Arthur Koestler originally described a holon as being any entity that can be recognised as a whole in itself and which constitutes part of a larger whole. However, for the purpose of this framework, a holon is also an entity that comprises a collection of other holons with relationships between them. Every holon is a system with inputs, processes, and outputs. It is also physical in nature. These definitions are true not only of physical objects, but also, of events and more “abstract” concepts such as justice, conflict, etc.  For example, justice is the set of all just acts.

Holism

The term holism refers to a system having properties that its component parts do not, that is, emergent properties. For the purpose of this framework, a holon is further defined as being something at which a new property first emerges as the complexity of entities increases. Thus, all holons have emergent properties and are holistic.

Relationships

A relationship between two things comprises those things for so long as they are related to one another in a particular way. It also includes whatever is transferred either way in that relationship, whether it be space, matter, raw energy, or information.

Every relationship also has outputs. At least one of these is its appearance, i.e., its information at source. There is a question over whether this appearance is an emergent property, i.e., a property that the relationship has, but that its component parts do not. If so, then all relationships are holons because they have emergent properties. If not, then a relationship is not a holon. For this article I will assume the latter, i.e., that the appearance of an entity is not an emergent property. However, it should be borne in mind that this is an assumption and not necessarily true.

Complexity

The complexity of a relationship or holon can be measured by the number of fundamental particles that it comprises. For the present, at least, we can regard fundamental particles as those identified in the Standard Model of physics.

The more fundamental particles an entity comprises, the more variability there is between entities in the same set. This is because we form sets based on the similarities that we observe between entities. It is a human cognitive act, and we are limited in the amount of complexity that we can manage.  To address this variability we create prototypes, i.e., mental images of a typical member of the set that has only the characteristics we have used to define the set, and none of the variability.

Holon Formation & Chaos

There must be a certain number of relationships between holons before a higher level holon is formed, i.e., before an emergent property other than appearance is encountered. This emergent property can be an output from the holon which in turn can be the basis for relationships between higher level holons.

Between the formation of holons at one level and those at another, the number of relationships increases and may exceed the threshold of our comprehension, thus appearing chaotic.

Abstract Entities

Every relationship or holon is part of a set of similar ones, and this set is itself a relationship or holon. However, because it comprises components that occupy several separate regions of space-time, the set may not be observable in its entirety. This is reflected in natural language. For example, “conflict” comprises several instances of conflict, each of which is “a conflict”. We can perceive several instances of conflict but not “conflict” in its entirety, and so, we may label it an abstract concept. Nevertheless, it is real and physical.

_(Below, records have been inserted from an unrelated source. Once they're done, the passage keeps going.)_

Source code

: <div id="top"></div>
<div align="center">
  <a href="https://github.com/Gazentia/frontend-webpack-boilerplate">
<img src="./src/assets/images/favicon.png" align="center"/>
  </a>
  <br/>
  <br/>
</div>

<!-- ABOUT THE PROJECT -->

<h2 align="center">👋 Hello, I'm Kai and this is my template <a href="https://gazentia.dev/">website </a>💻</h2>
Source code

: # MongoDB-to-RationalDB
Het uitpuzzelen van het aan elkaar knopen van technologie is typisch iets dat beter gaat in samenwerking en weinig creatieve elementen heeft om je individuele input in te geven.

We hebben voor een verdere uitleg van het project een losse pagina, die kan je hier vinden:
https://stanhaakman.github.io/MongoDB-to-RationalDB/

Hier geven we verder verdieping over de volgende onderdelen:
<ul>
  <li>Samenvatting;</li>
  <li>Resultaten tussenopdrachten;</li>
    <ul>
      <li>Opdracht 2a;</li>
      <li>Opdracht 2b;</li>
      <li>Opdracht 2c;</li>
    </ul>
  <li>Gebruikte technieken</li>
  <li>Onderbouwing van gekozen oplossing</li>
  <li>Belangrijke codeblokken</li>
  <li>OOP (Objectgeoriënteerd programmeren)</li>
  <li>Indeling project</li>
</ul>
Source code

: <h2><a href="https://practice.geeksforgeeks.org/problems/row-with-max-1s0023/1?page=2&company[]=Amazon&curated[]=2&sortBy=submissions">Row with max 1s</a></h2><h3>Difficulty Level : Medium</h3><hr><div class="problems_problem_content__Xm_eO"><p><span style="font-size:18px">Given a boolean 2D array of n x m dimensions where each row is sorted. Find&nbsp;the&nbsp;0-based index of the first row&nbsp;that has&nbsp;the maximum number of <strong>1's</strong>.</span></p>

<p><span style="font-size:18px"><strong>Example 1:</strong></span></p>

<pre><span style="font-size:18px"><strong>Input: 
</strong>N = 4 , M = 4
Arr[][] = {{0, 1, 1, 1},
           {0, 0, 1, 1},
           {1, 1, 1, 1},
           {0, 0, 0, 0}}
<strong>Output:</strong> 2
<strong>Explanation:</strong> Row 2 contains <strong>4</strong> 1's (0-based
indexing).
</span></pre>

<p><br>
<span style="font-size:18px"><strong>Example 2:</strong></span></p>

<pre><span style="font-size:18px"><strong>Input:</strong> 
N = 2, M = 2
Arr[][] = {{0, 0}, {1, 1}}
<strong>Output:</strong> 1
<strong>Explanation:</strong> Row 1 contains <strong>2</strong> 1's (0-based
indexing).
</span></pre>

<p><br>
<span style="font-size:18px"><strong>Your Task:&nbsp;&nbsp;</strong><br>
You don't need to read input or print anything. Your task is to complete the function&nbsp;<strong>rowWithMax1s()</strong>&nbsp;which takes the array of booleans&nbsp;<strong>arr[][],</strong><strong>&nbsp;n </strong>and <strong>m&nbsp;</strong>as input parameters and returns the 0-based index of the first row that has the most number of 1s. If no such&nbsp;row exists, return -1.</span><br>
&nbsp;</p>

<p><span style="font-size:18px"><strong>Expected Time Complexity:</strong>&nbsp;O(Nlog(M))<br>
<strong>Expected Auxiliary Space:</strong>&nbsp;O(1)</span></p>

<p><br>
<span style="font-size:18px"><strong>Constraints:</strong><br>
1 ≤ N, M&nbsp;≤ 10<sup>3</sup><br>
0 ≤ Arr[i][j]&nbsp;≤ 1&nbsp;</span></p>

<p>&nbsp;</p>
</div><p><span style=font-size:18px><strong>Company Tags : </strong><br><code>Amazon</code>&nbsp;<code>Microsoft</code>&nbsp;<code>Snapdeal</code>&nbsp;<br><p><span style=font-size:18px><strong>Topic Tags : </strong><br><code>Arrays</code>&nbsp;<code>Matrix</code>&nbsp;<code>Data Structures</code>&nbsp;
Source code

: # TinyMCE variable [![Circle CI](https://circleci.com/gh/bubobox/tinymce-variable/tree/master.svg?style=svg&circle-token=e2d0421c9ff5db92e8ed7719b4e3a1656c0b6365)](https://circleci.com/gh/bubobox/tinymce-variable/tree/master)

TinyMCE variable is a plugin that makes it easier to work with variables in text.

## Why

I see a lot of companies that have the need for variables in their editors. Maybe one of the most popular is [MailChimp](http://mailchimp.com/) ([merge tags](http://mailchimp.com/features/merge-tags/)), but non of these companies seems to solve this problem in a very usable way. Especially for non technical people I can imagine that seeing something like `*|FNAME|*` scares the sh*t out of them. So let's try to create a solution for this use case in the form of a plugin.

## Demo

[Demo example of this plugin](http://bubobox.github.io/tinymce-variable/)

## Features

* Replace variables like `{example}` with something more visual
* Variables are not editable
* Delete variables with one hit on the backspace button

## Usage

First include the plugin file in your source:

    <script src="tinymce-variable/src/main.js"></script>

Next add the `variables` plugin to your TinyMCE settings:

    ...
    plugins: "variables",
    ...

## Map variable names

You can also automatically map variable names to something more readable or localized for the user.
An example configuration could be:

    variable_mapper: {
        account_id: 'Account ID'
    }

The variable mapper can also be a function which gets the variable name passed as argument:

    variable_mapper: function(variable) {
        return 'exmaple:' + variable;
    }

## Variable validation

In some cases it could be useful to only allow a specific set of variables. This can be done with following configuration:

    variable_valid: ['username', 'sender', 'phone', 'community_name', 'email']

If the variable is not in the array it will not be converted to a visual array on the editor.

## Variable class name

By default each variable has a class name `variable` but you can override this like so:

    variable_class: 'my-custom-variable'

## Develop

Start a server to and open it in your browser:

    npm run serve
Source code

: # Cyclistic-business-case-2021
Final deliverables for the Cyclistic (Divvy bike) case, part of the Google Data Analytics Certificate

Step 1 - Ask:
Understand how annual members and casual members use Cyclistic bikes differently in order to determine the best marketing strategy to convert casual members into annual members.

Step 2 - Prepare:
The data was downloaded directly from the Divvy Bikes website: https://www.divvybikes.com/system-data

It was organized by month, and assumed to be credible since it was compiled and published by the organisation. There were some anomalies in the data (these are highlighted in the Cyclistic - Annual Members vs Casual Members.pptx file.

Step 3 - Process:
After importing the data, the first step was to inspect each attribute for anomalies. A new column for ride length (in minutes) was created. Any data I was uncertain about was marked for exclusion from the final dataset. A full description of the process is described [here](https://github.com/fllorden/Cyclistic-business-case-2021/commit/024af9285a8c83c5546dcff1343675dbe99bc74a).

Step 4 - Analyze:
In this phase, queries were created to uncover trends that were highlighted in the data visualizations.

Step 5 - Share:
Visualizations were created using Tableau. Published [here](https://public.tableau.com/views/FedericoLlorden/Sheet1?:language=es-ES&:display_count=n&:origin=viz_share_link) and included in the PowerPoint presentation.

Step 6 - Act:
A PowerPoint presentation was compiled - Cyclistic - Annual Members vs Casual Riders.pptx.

Despite being collected together into a set on the basis of common features, the individual holons or relationships may also have features that are unique to themselves. This presents a communication problem. Each observer, a diplomat and a family counselor, say, will observe a different subset of conflicts, and so, will form a different understanding of the concept. So, when one is discussing the topic with the other misunderstandings are almost inevitable. Worse yet, different observers can give different names to the same thing in different contexts. This can make communication between the two difficult, if not impossible. It can also obscure the fact that they are discussing the same concept.

Causality

Holons or systems have outputs that act as inputs for other holons or systems. This is the same as causality and is reflected in our use of natural language. For example, “conflict” may cause “poverty”, and “a conflict” may cause “an instance of poverty”. It is what is exchanged between the two holons or systems that provides the causal link. Their processes and outputs are causes; their inputs and processes are effects. This transfer is evidenced by the fact that causality cannot propagate at greater than the speed of light. As Hume observed, a cause must be spatially contiguous to its effect and must precede it.

The normal laws of causality apply to these relationships. That is, a cause may be necessary or sufficient for an effect. Also, several necessary causes may only together be sufficient.

One thing that is often overlooked in causality is the existence of inhibitors. That is, those things that prevent an effect. Again, inhibitors can be necessary or sufficient to prevent an effect. Also,  several necessary inhibitors can only together be sufficient to prevent it. This is of importance when it comes to the discussion of living entities, holons, or systems.

Function & Purpose

The function of a holon or system can be regarded as its outputs. However, because these outputs are inputs for other holons or systems, i.e., effects, these effects can also be regarded as the holon or system’s function. The purpose of a non-living entity is the same as its function. However, a living entity with agency can regard its purpose as being what it would like its function to be.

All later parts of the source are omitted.